[Stored data entries]
--- START ---
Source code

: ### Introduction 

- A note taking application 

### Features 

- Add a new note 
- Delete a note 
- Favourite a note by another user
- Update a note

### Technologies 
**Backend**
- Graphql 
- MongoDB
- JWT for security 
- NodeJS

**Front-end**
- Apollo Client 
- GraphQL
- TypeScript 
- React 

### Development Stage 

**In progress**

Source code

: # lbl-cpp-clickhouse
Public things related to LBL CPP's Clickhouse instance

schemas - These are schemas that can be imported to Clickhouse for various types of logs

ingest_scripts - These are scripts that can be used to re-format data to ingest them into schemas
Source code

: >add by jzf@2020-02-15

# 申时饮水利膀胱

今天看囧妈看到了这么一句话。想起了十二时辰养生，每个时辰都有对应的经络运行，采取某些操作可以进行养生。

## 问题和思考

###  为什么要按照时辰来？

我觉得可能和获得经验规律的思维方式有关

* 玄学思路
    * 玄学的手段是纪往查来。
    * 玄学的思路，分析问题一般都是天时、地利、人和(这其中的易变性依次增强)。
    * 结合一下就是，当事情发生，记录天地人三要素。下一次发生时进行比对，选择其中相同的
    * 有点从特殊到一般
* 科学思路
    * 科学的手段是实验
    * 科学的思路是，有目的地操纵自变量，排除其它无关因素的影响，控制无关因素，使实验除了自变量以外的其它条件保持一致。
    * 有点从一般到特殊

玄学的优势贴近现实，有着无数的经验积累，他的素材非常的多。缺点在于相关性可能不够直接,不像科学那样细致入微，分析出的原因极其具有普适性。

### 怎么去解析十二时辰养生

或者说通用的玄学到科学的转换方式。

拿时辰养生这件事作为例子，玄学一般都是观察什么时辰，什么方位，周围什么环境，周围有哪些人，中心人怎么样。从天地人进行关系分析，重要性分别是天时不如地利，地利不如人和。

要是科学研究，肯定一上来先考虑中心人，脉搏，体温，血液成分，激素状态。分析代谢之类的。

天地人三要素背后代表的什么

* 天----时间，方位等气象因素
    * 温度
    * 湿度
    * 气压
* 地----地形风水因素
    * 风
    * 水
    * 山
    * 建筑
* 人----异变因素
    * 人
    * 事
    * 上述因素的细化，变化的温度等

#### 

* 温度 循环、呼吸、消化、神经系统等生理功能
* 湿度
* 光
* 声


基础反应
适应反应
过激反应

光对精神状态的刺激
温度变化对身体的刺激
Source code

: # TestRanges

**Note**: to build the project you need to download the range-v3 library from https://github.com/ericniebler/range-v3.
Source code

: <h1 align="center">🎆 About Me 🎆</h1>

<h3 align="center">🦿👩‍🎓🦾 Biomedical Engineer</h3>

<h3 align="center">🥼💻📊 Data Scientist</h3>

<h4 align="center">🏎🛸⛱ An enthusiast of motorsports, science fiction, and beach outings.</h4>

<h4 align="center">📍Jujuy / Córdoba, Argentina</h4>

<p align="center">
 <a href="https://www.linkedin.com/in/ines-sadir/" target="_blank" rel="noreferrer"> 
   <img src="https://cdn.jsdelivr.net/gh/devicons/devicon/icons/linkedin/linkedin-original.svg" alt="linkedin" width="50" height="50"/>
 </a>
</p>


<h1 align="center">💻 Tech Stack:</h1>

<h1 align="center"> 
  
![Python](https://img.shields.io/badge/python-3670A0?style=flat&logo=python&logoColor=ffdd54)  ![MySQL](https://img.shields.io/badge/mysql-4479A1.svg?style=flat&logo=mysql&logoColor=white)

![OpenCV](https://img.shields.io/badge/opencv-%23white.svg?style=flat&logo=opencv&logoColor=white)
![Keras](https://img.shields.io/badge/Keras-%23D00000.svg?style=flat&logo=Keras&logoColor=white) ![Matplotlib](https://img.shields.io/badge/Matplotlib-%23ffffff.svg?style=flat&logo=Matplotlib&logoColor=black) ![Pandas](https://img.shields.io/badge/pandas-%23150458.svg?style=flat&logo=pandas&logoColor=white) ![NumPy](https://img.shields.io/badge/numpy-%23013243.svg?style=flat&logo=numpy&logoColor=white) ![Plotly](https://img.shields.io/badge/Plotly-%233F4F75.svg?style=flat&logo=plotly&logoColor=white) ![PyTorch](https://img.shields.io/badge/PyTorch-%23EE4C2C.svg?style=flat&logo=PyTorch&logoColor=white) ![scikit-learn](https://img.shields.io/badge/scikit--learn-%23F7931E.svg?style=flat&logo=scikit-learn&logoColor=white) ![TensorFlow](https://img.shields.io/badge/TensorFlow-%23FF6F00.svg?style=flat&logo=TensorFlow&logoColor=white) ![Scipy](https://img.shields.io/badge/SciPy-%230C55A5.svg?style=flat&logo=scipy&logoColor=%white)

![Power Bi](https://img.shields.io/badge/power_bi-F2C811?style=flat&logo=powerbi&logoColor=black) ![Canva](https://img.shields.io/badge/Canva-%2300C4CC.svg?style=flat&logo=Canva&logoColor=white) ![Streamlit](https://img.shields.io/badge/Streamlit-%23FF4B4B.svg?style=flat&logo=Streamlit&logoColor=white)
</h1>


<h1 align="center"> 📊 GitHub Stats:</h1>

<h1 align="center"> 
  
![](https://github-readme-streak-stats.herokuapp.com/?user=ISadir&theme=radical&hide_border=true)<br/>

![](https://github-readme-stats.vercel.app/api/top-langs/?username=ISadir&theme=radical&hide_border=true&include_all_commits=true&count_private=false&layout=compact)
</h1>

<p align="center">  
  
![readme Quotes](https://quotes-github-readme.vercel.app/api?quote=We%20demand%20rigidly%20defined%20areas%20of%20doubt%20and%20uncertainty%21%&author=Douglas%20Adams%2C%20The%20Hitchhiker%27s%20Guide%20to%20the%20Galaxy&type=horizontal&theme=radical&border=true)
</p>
--- END ---
Nothing in the data may change. Give it again in full.

Source code

: ### Introduction 

- A note taking application 

### Features 

- Add a new note 
- Delete a note 
- Favourite a note by another user
- Update a note

### Technologies 
**Backend**
- Graphql 
- MongoDB
- JWT for security 
- NodeJS

**Front-end**
- Apollo Client 
- GraphQL
- TypeScript 
- React 

### Development Stage 

**In progress**

Source code

: # lbl-cpp-clickhouse
Public things related to LBL CPP's Clickhouse instance

schemas - These are schemas that can be imported to Clickhouse for various types of logs

ingest_scripts - These are scripts that can be used to re-format data to ingest them into schemas
Source code

: >add by jzf@2020-02-15

# 申时饮水利膀胱

今天看囧妈看到了这么一句话。想起了十二时辰养生，每个时辰都有对应的经络运行，采取某些操作可以进行养生。

## 问题和思考

###  为什么要按照时辰来？

我觉得可能和获得经验规律的思维方式有关

* 玄学思路
    * 玄学的手段是纪往查来。
    * 玄学的思路，分析问题一般都是天时、地利、人和(这其中的易变性依次增强)。
    * 结合一下就是，当事情发生，记录天地人三要素。下一次发生时进行比对，选择其中相同的
    * 有点从特殊到一般
* 科学思路
    * 科学的手段是实验
    * 科学的思路是，有目的地操纵自变量，排除其它无关因素的影响，控制无关因素，使实验除了自变量以外的其它条件保持一致。
    * 有点从一般到特殊

玄学的优势贴近现实，有着无数的经验积累，他的素材非常的多。缺点在于相关性可能不够直接,不像科学那样细致入微，分析出的原因极其具有普适性。

### 怎么去解析十二时辰养生

或者说通用的玄学到科学的转换方式。

拿时辰养生这件事作为例子，玄学一般都是观察什么时辰，什么方位，周围什么环境，周围有哪些人，中心人怎么样。从天地人进行关系分析，重要性分别是天时不如地利，地利不如人和。

要是科学研究，肯定一上来先考虑中心人，脉搏，体温，血液成分，激素状态。分析代谢之类的。

天地人三要素背后代表的什么

* 天----时间，方位等气象因素
    * 温度
    * 湿度
    * 气压
* 地----地形风水因素
    * 风
    * 水
    * 山
    * 建筑
* 人----异变因素
    * 人
    * 事
    * 上述因素的细化，变化的温度等

#### 

* 温度 循环、呼吸、消化、神经系统等生理功能
* 湿度
* 光
* 声


基础反应
适应反应
过激反应

光对精神状态的刺激
温度变化对身体的刺激
Source code

: # TestRanges

**Note**: to build the project you need to download the range-v3 library from https://github.com/ericniebler/range-v3.
Source code

: <h1 align="center">🎆 About Me 🎆</h1>

<h3 align="center">🦿👩‍🎓🦾 Biomedical Engineer</h3>

<h3 align="center">🥼💻📊 Data Scientist</h3>

<h4 align="center">🏎🛸⛱ An enthusiast of motorsports, science fiction, and beach outings.</h4>

<h4 align="center">📍Jujuy / Córdoba, Argentina</h4>

<p align="center">
 <a href="https://www.linkedin.com/in/ines-sadir/" target="_blank" rel="noreferrer"> 
   <img src="https://cdn.jsdelivr.net/gh/devicons/devicon/icons/linkedin/linkedin-original.svg" alt="linkedin" width="50" height="50"/>
 </a>
</p>


<h1 align="center">💻 Tech Stack:</h1>

<h1 align="center"> 
  
![Python](https://img.shields.io/badge/python-3670A0?style=flat&logo=python&logoColor=ffdd54)  ![MySQL](https://img.shields.io/badge/mysql-4479A1.svg?style=flat&logo=mysql&logoColor=white)

![OpenCV](https://img.shields.io/badge/opencv-%23white.svg?style=flat&logo=opencv&logoColor=white)
![Keras](https://img.shields.io/badge/Keras-%23D00000.svg?style=flat&logo=Keras&logoColor=white) ![Matplotlib](https://img.shields.io/badge/Matplotlib-%23ffffff.svg?style=flat&logo=Matplotlib&logoColor=black) ![Pandas](https://img.shields.io/badge/pandas-%23150458.svg?style=flat&logo=pandas&logoColor=white) ![NumPy](https://img.shields.io/badge/numpy-%23013243.svg?style=flat&logo=numpy&logoColor=white) ![Plotly](https://img.shields.io/badge/Plotly-%233F4F75.svg?style=flat&logo=plotly&logoColor=white) ![PyTorch](https://img.shields.io/badge/PyTorch-%23EE4C2C.svg?style=flat&logo=PyTorch&logoColor=white) ![scikit-learn](https://img.shields.io/badge/scikit--learn-%23F7931E.svg?style=flat&logo=scikit-learn&logoColor=white) ![TensorFlow](https://img.shields.io/badge/TensorFlow-%23FF6F00.svg?style=flat&logo=TensorFlow&logoColor=white) ![Scipy](https://img.shields.io/badge/SciPy-%230C55A5.svg?style=flat&logo=scipy&logoColor=%white)

![Power Bi](https://img.shields.io/badge/power_bi-F2C811?style=flat&logo=powerbi&logoColor=black) ![Canva](https://img.shields.io/badge/Canva-%2300C4CC.svg?style=flat&logo=Canva&logoColor=white) ![Streamlit](https://img.shields.io/badge/Streamlit-%23FF4B4B.svg?style=flat&logo=Streamlit&logoColor=white)
</h1>


<h1 align="center"> 📊 GitHub Stats:</h1>

<h1 align="center"> 
  
![](https://github-readme-streak-stats.herokuapp.com/?user=ISadir&theme=radical&hide_border=true)<br/>

![](https://github-readme-stats.vercel.app/api/top-langs/?username=ISadir&theme=radical&hide_border=true&include_all_commits=true&count_private=false&layout=compact)
</h1>

<p align="center">  
  
![readme Quotes](https://quotes-github-readme.vercel.app/api?quote=We%20demand%20rigidly%20defined%20areas%20of%20doubt%20and%20uncertainty%21%&author=Douglas%20Adams%2C%20The%20Hitchhiker%27s%20Guide%20to%20the%20Galaxy&type=horizontal&theme=radical&border=true)
</p>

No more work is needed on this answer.